Research in imbalanced domain learning has almost exclusively focused on solving classification tasks for accurate prediction of cases labelled with a rare class. Approaches for addressing such problems in regression tasks are still scarce due to two main factors. First, standard regression tasks assume each domain value as equally important. Second, standard evaluation metrics focus on assessing the performance of models on the most common values of data distributions. In this paper, we present an approach to tackle imbalanced regression tasks where the objective is to predict extreme (rare) values. We propose an approach to formalise such tasks and to optimise/evaluate predictive models, overcoming the factors mentioned and issues in related work. We present an automatic and non-parametric method to obtain relevance functions, building on the concept of relevance as the mapping of target values into non-uniform domain preferences. Then, we propose SERA, a new evaluation metric capable of assessing the effectiveness and of optimising models towards the prediction of extreme values while penalising severe model bias. An experimental study demonstrates how SERA provides valid and useful insights into the performance of models in imbalanced regression tasks.

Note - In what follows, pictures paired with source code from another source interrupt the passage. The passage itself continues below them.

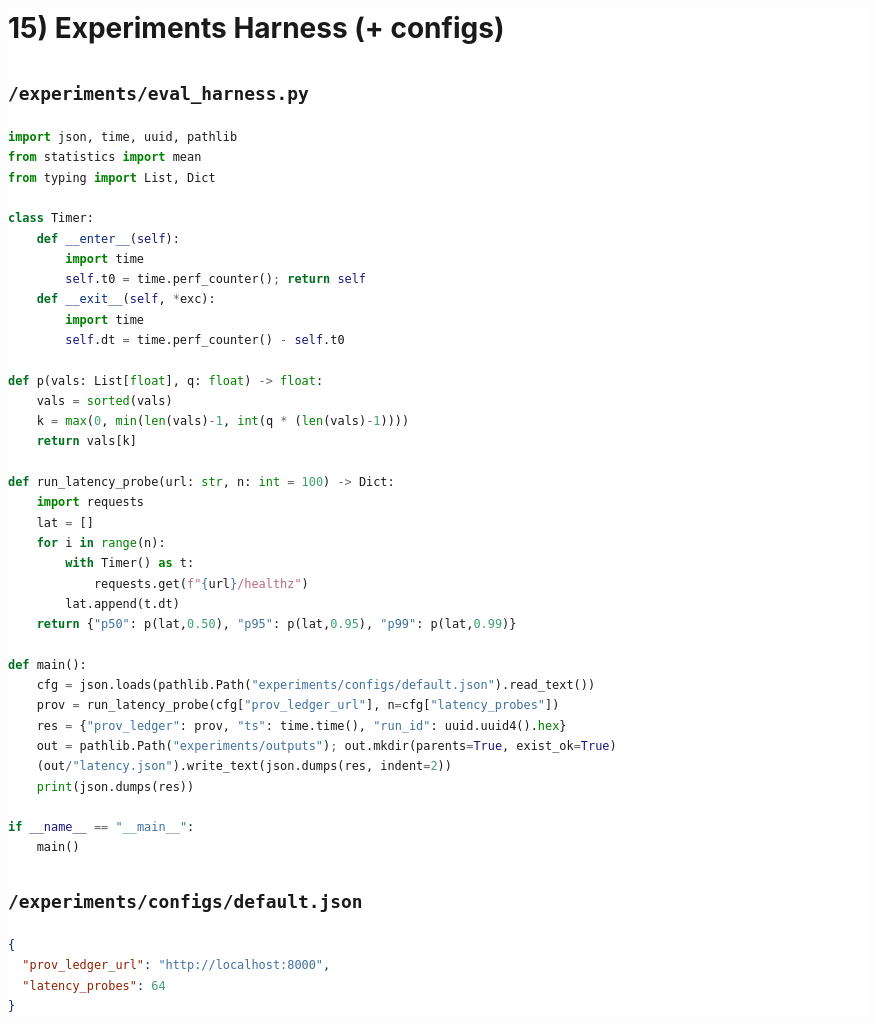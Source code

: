 # 15) Experiments Harness (+ configs)

## `/experiments/eval_harness.py`
```python
import json, time, uuid, pathlib
from statistics import mean
from typing import List, Dict

class Timer:
    def __enter__(self):
        import time
        self.t0 = time.perf_counter(); return self
    def __exit__(self, *exc):
        import time
        self.dt = time.perf_counter() - self.t0

def p(vals: List[float], q: float) -> float:
    vals = sorted(vals)
    k = max(0, min(len(vals)-1, int(q * (len(vals)-1))))
    return vals[k]

def run_latency_probe(url: str, n: int = 100) -> Dict:
    import requests
    lat = []
    for i in range(n):
        with Timer() as t:
            requests.get(f"{url}/healthz")
        lat.append(t.dt)
    return {"p50": p(lat,0.50), "p95": p(lat,0.95), "p99": p(lat,0.99)}

def main():
    cfg = json.loads(pathlib.Path("experiments/configs/default.json").read_text())
    prov = run_latency_probe(cfg["prov_ledger_url"], n=cfg["latency_probes"]) 
    res = {"prov_ledger": prov, "ts": time.time(), "run_id": uuid.uuid4().hex}
    out = pathlib.Path("experiments/outputs"); out.mkdir(parents=True, exist_ok=True)
    (out/"latency.json").write_text(json.dumps(res, indent=2))
    print(json.dumps(res))

if __name__ == "__main__":
    main()
```

## `/experiments/configs/default.json`
```json
{
  "prov_ledger_url": "http://localhost:8000",
  "latency_probes": 64
}
```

Rita P. Ribeiro is an Assistant Professor at the Department of Computer Science of the Faculty of Sciences of the University of Porto (FCUP) and a Researcher at the Artificial Intelligence and Decision Support Lab (LIAAD) of the Institute for Systems and Computer Engineering, Technology and Science (INESCTEC). She holds a PhD in Computer Science from the University of Porto. Her main research topics are imbalanced domain learning, outlier detection, evaluation issues on learning tasks and problems related to social good. She has been involved in several research projects concerning environmental problems, fraud detection, and predictive maintenance applications. She is a member of the program committee of several conferences, serving as a reviewer of several journals and has been involved in the organization of some scientific events. Currently, she is also the director of the Masters in Data Science at FCUP.